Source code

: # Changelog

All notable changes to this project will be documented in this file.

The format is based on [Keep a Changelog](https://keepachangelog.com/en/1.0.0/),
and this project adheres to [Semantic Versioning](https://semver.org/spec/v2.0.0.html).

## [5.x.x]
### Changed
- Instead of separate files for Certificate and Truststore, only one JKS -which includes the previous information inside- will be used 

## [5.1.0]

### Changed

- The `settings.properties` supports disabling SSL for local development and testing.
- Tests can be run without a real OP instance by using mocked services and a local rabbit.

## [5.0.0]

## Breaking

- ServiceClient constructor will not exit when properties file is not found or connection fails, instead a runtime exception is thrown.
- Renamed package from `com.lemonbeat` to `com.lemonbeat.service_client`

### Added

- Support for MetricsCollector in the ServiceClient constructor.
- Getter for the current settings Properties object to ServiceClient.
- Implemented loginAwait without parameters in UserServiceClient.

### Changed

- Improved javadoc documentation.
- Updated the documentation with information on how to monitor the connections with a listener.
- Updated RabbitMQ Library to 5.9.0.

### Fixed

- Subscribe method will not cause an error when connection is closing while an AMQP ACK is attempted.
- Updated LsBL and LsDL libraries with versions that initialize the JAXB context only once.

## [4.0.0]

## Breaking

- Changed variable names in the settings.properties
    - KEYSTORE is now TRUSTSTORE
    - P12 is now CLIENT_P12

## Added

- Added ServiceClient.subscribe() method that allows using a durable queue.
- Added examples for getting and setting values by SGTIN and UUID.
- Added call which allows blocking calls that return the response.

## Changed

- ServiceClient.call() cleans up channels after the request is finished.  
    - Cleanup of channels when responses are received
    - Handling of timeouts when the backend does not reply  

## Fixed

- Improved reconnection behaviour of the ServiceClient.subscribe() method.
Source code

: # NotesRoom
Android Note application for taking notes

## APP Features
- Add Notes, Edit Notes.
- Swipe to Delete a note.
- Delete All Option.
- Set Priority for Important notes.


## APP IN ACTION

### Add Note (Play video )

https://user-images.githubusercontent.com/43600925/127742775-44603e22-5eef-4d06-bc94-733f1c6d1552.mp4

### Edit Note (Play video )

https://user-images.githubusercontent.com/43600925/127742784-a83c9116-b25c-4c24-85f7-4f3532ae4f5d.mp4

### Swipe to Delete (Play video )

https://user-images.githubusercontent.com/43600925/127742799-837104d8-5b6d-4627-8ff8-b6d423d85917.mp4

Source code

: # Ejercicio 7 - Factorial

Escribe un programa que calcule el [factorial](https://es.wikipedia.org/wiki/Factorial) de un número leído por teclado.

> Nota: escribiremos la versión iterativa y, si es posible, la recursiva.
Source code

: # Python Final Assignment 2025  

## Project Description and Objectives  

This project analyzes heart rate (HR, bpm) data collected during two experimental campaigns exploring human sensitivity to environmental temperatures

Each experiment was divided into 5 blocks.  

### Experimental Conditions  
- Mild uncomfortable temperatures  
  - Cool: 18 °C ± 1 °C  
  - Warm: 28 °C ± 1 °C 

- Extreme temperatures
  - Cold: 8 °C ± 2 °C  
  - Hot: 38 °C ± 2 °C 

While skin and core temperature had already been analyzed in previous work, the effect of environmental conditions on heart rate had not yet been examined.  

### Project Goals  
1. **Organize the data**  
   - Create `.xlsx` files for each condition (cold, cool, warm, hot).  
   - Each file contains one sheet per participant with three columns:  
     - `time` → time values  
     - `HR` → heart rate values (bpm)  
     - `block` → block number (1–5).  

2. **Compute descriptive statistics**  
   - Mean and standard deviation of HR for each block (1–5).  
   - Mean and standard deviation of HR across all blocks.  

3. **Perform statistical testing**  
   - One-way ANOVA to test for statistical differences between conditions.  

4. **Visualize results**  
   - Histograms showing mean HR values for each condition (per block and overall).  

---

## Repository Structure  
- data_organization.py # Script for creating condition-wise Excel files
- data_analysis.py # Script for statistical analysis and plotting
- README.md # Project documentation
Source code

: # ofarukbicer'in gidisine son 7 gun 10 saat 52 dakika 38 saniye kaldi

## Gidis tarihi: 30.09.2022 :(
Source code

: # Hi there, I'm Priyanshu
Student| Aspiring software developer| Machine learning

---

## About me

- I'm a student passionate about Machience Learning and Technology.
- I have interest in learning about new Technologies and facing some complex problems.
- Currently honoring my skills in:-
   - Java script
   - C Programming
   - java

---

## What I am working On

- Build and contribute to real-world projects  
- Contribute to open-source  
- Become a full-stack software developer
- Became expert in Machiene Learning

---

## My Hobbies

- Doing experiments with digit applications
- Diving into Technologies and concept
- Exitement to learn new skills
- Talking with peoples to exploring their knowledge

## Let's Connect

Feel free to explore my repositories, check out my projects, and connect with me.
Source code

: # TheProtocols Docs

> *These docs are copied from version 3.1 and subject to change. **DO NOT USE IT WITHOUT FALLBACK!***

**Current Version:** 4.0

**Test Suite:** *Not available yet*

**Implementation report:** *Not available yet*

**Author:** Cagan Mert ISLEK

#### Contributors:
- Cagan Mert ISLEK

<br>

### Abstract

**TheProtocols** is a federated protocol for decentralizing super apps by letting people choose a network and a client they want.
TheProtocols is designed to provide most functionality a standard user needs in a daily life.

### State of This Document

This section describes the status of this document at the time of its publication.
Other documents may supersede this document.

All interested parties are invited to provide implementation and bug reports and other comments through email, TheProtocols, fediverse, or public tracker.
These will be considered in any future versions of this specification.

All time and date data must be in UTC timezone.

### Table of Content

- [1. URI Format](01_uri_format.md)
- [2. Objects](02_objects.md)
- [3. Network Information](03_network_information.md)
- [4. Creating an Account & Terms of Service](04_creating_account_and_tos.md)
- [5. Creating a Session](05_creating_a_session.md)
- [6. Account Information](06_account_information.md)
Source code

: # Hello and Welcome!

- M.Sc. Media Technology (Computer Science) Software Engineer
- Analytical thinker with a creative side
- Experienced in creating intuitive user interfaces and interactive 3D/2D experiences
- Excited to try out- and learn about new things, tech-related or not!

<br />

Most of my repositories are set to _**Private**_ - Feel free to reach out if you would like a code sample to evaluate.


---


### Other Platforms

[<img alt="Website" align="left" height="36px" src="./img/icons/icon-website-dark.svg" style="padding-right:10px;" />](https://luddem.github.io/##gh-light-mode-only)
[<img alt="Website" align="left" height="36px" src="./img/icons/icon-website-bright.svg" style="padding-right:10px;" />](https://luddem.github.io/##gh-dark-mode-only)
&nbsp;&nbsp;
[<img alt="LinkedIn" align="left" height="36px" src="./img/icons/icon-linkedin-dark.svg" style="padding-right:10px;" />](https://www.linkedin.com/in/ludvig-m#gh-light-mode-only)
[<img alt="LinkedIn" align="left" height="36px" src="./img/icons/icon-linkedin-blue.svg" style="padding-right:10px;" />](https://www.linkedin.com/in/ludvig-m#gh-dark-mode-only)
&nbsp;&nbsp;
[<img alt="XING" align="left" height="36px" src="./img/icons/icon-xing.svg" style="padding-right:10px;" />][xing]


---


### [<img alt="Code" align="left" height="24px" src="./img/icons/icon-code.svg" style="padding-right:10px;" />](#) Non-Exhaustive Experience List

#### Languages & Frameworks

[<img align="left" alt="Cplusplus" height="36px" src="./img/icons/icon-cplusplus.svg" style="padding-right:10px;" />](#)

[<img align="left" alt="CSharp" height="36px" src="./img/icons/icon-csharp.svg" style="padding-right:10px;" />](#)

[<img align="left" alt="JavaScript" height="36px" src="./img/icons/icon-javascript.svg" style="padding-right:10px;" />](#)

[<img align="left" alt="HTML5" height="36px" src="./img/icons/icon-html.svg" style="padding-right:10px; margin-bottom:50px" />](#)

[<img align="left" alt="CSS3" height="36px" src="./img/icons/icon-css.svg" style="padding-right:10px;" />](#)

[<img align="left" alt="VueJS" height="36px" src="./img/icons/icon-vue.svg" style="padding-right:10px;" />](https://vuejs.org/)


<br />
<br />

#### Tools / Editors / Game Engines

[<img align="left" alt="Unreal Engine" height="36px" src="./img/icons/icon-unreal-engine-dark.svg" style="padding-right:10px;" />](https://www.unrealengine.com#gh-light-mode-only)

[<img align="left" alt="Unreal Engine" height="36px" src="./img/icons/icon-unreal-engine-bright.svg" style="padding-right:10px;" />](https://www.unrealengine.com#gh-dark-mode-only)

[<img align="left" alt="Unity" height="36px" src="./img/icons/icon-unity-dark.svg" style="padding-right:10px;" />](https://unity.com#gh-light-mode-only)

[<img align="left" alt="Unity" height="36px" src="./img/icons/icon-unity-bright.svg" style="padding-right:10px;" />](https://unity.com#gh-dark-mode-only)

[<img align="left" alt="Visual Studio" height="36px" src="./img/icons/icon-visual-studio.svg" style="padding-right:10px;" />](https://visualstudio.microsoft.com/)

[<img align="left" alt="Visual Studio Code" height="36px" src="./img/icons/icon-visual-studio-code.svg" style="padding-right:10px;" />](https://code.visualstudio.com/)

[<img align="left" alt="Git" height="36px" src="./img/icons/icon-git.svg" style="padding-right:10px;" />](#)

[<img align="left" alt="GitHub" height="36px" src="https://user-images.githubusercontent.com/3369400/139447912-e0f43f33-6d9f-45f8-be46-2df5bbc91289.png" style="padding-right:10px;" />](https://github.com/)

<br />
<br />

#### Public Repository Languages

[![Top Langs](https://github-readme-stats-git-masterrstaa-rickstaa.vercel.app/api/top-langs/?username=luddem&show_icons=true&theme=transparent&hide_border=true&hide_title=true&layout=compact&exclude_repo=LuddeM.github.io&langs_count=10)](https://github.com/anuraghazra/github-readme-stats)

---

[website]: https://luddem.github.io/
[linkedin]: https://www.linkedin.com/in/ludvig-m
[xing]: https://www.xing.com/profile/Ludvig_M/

WORK TO BE COMPLETED ▸ Repeat, word for word, the lines above between the line holding "- Cold: 8 °C ± 2 °C" and the line holding "there, I'm Priyanshu", inclusive; omit everything else.

RESPONSE AREA ▸
  - Cold: 8 °C ± 2 °C  
  - Hot: 38 °C ± 2 °C 

While skin and core temperature had already been analyzed in previous work, the effect of environmental conditions on heart rate had not yet been examined.  

### Project Goals  
1. **Organize the data**  
   - Create `.xlsx` files for each condition (cold, cool, warm, hot).  
   - Each file contains one sheet per participant with three columns:  
     - `time` → time values  
     - `HR` → heart rate values (bpm)  
     - `block` → block number (1–5).  

2. **Compute descriptive statistics**  
   - Mean and standard deviation of HR for each block (1–5).  
   - Mean and standard deviation of HR across all blocks.  

3. **Perform statistical testing**  
   - One-way ANOVA to test for statistical differences between conditions.  

4. **Visualize results**  
   - Histograms showing mean HR values for each condition (per block and overall).  

---

## Repository Structure  
- data_organization.py # Script for creating condition-wise Excel files
- data_analysis.py # Script for statistical analysis and plotting
- README.md # Project documentation
Source code

: # ofarukbicer'in gidisine son 7 gun 10 saat 52 dakika 38 saniye kaldi

## Gidis tarihi: 30.09.2022 :(
Source code

: # Hi there, I'm Priyanshu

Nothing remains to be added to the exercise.